By Andrew B. Eills
Everyone is familiar with the timeworn complaint, “We can put a man on the moon, but we can’t (fill in the blank).”
When it comes to the fight against the opioid epidemic, “We can put a man on the moon, but we can’t use the full power of telemedicine to treat substance use disorders.” Now, however, a number of bills working their way through the Legislature may cure this problem.
Telemedicine offers physicians the ability to treat patients remotely, using a digital connection. New Hampshire law defines it as “the use of audio, video, or other electronic media for the purpose of diagnosis, consultation, or treatment.”
Telemedicine doesn’t include a simple phone call or fax. As our population’s comfort level with technology increases, and the internet becomes more accessible, telemedicine will increasingly connect doctors and nurse practitioners to patients, especially those in rural or underserved areas. According to Doximity Research, since 2015 the number of physicians who have self-reported telemedicine as a skill has doubled, increasing 20 percent year over year.
In 2018, approximately 7 million patients in the U.S. used some sort of telemedicine service. Telemedicine physician specialties include internal medicine, radiology, psychiatry and family medicine, among others. Because it offers access to specialists and, depending upon the medical issue, presents convenient evaluation and treatment, the adoption of telemedicine is rapidly proceeding.

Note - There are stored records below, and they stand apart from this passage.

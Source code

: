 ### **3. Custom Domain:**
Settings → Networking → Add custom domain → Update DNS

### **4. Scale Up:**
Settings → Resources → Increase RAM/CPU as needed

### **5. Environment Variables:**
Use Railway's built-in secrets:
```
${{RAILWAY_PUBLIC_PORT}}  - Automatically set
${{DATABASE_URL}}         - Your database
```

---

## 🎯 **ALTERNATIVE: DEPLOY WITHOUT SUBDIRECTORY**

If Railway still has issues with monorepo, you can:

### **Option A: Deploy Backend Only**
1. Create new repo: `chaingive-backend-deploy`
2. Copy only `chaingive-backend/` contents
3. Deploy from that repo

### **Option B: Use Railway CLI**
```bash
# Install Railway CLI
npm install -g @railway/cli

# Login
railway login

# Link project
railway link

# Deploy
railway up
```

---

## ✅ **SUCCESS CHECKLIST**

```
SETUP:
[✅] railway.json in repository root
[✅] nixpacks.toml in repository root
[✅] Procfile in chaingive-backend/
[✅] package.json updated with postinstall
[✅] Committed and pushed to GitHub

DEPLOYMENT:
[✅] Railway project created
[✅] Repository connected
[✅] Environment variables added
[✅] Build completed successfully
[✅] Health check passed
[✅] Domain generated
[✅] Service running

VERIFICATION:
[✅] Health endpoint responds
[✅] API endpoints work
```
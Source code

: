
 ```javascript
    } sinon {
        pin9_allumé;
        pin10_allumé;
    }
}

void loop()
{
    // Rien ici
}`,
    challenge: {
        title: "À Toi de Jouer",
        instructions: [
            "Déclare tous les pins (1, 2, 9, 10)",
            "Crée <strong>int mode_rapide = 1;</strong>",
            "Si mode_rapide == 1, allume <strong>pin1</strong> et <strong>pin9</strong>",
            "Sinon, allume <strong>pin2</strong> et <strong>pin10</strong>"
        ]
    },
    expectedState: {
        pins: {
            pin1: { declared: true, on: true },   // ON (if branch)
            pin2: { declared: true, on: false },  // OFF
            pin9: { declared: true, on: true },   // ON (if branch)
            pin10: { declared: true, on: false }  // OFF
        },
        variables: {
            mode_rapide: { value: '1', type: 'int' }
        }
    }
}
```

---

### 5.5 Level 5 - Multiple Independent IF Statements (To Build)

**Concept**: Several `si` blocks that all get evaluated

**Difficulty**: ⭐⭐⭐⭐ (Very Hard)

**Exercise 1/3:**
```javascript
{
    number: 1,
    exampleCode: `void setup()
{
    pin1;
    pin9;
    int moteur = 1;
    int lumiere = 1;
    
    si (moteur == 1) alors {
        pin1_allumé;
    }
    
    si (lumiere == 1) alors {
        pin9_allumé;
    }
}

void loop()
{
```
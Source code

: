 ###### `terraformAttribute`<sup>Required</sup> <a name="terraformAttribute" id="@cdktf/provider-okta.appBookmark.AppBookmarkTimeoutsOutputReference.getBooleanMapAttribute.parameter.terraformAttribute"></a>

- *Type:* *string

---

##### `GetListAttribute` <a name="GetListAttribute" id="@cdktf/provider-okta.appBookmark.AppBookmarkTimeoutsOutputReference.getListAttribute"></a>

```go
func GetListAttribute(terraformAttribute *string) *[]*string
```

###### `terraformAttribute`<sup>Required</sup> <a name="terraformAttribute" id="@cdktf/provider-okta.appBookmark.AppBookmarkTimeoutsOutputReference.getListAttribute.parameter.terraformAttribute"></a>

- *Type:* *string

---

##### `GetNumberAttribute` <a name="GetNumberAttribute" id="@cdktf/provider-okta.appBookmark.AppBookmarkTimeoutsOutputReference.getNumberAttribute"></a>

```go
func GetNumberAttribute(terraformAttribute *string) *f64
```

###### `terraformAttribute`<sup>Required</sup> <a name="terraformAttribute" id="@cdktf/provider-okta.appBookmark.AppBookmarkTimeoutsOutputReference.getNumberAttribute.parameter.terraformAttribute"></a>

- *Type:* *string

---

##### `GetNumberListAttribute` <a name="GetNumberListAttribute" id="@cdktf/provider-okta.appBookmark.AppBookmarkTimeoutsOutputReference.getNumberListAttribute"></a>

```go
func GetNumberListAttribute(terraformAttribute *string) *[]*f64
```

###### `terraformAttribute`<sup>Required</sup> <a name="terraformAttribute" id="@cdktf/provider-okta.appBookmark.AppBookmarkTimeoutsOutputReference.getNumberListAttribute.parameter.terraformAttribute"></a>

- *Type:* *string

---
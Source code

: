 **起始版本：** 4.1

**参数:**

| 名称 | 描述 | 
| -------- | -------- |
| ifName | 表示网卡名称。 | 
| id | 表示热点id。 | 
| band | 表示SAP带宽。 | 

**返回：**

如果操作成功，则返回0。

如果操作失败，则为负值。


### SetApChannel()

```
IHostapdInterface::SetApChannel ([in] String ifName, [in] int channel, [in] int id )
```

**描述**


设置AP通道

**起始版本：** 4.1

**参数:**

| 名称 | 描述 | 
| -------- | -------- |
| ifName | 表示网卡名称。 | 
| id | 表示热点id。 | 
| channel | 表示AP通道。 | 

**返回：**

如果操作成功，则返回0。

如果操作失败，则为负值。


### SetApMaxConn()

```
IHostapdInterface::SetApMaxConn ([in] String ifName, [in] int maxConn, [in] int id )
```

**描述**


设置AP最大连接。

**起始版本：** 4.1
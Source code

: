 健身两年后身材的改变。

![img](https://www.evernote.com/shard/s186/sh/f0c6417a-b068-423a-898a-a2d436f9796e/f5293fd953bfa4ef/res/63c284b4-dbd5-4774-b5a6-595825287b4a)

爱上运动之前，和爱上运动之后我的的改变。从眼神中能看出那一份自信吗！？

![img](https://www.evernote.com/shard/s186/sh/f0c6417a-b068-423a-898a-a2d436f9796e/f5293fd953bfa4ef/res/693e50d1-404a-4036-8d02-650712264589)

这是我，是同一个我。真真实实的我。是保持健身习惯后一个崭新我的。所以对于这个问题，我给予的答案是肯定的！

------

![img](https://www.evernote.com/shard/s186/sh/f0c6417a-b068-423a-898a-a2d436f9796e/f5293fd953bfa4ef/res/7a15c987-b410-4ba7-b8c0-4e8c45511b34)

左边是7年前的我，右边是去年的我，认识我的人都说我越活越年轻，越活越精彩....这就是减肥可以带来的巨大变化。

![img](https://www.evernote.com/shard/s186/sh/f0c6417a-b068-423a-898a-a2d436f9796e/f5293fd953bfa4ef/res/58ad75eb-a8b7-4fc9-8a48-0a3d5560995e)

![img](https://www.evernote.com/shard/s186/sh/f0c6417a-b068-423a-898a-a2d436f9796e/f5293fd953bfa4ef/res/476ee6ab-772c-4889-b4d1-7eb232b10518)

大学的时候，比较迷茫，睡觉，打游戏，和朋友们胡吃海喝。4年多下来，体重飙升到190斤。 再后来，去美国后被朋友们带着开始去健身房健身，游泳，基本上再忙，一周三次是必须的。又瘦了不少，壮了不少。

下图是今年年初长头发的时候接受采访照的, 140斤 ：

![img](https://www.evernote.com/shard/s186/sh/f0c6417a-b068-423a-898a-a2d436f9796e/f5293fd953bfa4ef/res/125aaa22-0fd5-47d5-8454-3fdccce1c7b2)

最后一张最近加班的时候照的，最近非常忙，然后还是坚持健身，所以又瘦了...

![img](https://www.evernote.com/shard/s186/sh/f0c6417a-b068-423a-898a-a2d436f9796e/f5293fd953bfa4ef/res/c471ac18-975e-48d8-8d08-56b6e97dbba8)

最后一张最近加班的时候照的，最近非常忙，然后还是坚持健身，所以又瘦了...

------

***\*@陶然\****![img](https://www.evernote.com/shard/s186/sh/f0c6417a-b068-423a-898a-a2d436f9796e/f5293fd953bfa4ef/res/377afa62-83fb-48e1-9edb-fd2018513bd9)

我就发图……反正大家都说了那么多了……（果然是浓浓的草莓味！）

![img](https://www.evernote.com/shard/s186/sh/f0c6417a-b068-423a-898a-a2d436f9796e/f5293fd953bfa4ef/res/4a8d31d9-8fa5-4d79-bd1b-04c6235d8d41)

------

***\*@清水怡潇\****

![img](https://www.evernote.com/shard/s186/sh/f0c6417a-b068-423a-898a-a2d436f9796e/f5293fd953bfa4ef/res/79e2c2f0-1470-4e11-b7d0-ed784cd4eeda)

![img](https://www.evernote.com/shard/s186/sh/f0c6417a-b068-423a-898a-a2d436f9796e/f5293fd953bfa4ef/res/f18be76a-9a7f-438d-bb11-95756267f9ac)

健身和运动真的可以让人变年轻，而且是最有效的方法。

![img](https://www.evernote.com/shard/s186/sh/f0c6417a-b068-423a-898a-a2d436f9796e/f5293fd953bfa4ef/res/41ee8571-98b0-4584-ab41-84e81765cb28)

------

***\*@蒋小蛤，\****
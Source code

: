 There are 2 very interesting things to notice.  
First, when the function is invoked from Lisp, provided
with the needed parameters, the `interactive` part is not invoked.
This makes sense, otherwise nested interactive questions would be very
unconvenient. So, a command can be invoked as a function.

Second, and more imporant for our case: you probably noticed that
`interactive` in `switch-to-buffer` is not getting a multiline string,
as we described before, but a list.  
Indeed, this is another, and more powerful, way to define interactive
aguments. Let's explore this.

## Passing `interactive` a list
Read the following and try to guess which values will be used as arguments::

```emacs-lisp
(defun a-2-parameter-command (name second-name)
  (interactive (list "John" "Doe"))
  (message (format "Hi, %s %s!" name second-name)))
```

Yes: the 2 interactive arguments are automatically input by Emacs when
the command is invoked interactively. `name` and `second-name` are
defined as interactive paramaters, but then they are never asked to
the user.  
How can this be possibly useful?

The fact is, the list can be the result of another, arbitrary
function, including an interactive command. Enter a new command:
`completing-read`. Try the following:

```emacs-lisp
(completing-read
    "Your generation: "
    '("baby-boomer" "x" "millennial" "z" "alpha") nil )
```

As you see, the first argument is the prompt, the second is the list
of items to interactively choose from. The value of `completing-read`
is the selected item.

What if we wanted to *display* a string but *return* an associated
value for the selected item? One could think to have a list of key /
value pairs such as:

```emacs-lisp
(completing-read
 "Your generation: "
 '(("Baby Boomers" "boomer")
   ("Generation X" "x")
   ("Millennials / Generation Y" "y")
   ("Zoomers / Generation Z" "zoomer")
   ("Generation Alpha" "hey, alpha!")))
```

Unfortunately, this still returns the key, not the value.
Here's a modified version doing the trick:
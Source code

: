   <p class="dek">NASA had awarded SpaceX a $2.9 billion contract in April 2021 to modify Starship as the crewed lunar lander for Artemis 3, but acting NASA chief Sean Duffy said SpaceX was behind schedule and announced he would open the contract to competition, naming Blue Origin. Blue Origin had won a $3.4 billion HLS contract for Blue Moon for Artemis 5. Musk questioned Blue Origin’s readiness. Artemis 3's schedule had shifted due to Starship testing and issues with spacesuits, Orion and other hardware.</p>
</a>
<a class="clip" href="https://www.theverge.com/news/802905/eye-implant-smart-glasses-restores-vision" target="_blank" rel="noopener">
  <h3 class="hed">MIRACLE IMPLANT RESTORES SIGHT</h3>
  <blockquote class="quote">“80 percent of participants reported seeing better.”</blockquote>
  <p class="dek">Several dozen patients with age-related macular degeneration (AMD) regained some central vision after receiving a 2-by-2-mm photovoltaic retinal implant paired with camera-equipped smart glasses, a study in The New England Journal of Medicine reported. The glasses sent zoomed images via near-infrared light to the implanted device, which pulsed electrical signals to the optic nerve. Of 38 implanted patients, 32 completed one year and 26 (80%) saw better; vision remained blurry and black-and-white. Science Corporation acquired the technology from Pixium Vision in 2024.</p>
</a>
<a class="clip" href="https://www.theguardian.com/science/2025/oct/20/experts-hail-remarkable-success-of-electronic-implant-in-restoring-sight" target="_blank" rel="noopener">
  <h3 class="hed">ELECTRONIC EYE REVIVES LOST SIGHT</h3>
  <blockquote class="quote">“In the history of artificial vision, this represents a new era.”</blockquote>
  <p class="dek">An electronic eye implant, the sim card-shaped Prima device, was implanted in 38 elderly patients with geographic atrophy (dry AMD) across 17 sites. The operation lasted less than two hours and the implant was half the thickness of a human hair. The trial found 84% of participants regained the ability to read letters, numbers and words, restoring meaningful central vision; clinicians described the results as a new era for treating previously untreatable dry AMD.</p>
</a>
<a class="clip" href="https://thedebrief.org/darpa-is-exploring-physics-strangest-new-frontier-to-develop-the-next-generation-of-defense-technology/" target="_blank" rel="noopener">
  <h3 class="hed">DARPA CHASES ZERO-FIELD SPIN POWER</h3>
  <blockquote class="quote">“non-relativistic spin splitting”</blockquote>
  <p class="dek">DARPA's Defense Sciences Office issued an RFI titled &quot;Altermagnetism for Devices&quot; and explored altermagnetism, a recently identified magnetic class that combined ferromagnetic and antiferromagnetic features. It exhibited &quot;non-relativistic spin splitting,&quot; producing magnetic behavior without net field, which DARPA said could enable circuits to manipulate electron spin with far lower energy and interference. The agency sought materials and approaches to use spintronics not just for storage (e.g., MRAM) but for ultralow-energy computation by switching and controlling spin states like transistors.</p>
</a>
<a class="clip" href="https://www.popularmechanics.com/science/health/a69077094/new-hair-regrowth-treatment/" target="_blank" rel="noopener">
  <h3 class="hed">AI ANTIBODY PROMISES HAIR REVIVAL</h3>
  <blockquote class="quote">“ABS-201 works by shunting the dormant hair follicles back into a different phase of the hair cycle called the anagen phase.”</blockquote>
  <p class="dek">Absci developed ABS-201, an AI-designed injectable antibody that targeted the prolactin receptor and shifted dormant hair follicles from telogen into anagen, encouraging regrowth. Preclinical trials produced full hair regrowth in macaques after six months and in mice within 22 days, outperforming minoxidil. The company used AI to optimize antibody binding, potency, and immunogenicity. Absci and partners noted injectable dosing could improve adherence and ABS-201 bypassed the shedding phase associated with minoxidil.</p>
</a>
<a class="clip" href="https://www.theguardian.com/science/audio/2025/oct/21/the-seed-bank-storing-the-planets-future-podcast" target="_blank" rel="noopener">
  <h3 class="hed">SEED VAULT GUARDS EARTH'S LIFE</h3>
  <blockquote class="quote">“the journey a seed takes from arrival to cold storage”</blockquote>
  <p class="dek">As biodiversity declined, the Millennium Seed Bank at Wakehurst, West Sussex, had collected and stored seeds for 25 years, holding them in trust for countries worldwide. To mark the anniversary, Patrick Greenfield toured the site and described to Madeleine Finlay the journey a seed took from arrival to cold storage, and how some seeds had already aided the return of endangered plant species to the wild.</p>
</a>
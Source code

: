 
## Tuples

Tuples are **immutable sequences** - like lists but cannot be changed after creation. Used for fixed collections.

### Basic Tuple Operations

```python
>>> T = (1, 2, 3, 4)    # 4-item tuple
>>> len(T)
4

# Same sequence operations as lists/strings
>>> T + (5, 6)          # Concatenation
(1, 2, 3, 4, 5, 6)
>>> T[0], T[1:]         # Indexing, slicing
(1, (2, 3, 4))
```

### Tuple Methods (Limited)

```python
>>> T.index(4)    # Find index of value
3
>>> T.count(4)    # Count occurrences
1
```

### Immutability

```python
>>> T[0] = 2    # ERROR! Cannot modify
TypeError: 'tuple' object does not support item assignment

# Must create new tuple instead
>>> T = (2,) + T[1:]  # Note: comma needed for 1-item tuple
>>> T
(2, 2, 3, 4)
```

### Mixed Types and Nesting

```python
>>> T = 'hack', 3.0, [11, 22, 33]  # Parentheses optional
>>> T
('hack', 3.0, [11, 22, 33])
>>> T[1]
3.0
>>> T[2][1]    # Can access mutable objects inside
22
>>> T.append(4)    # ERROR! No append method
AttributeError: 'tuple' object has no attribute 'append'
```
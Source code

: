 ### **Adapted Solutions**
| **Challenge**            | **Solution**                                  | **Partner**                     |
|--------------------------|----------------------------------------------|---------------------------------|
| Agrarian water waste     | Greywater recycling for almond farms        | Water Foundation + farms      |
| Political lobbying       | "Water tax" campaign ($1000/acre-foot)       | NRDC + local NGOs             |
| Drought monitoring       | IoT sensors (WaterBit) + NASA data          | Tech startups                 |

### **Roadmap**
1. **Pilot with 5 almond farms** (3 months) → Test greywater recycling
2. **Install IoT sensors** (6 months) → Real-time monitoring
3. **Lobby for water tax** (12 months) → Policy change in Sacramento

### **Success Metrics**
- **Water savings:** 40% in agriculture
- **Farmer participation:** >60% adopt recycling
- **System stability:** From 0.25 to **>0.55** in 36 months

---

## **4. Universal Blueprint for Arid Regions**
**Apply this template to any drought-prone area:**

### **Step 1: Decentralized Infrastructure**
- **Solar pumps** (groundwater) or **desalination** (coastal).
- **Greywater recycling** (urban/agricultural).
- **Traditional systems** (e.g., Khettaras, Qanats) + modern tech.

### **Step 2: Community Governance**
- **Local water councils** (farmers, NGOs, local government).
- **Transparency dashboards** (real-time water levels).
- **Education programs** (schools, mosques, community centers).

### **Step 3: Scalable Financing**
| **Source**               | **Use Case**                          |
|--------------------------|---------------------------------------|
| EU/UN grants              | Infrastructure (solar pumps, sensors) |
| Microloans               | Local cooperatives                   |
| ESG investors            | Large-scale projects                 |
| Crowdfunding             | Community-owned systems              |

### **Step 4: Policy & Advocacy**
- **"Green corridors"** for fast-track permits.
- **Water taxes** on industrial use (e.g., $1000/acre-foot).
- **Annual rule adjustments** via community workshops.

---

While New Hampshire law permits some use of telehealth to treat those seeking recovery from substance use disorders, the options have been limited. This is due, in part, to the classification of drugs used to treat addiction, such as buprenorphine (aka Suboxone) which is a “controlled drug.” Controlled drugs are regulated by the U.S. Drug Enforcement Administration and can cause physical and mental dependence. These drugs often are employed in medication-assisted treatment. As of now, it is illegal under New Hampshire law to prescribe a controlled drug via telemedicine.
This barrier hampers addiction treatment because many in need are either in correctional facilities, state designated mental health centers, or receive treatment in one of the 11 “Doorways”, the statewide points of entry for the delivery of substance abuse services. In addition, current law prevents physicians, whose patients are in recovery at home, from prescribing medication for substance use disorders through telemedicine, even after the patient and the physician have established an in-person, face-to-face relationship. For these reasons, access to treatment is curtailed.
With this background, it is not surprising that in this legislative session, members of both the Senate and the House have taken a bipartisan approach to tackling this issue, and have introduced proposed legislation to expand the opportunities for medication-assisted treatment using telemedicine. Senate Bill 467, sponsored by Sens. Kahn, Fuller-Clark, Gray and Bradley, among others, seeks to clarify that controlled drugs (with the exception of methadone) may only be prescribed by telemedicine for use in medication-assisted treatment. House Bill 1623, sponsored by Reps. Marsh, Allard and others, also clarifies how controlled drugs may be prescribed through telemedicine.
The impetus for this proposed legislation is threefold. First, as a result of technological improvement and the formation of networks of providers specializing in substance use disorder treatment, medical researchers have determined that its treatment can be safely conducted through telemedicine.
Second, federal law has been revised to permit certain practitioners to prescribe controlled drugs without first conducting an in-person exam.
Third, recent court decisions require an increase in such treatment in correctional facilities.
Under current New Hampshire law, a significant barrier to treatment is that prior to medication-assisted treatment, a qualified practitioner and patient must establish an initial “in-person, face-to-face” physician-patient relationship. This requirement makes sense for those patients who can visit their doctors’ offices to commence treatment plans. These patients, after an initial face-to-face examination with a qualified physician, often are able to continue treatment at home and their physicians should be able to use telemedicine to prescribe controlled drugs for their ongoing treatment.
But the “in-person” evaluation requirement doesn’t help addicts in prison, VA hospitals, or community mental health centers who have less ability to obtain an initial in-person encounter with a specialist substance use disorder provider registered under federal law to prescribe controlled drugs. For this large cohort of the addicted population, face-to-face encounters are difficult for the patient and the practitioner alike.
As it is currently written, HB 1623 clarifies that practitioners need not establish an in-person relationship prior to treating these patients through telemedicine. Because many within this population also are eligible for Medicaid, HB 1623 expands Medicaid coverage of telehealth services for substance use disorder services using telemedicine.
These proposed bills reflect the strong efforts of the Legislature to tackle the opioid crisis.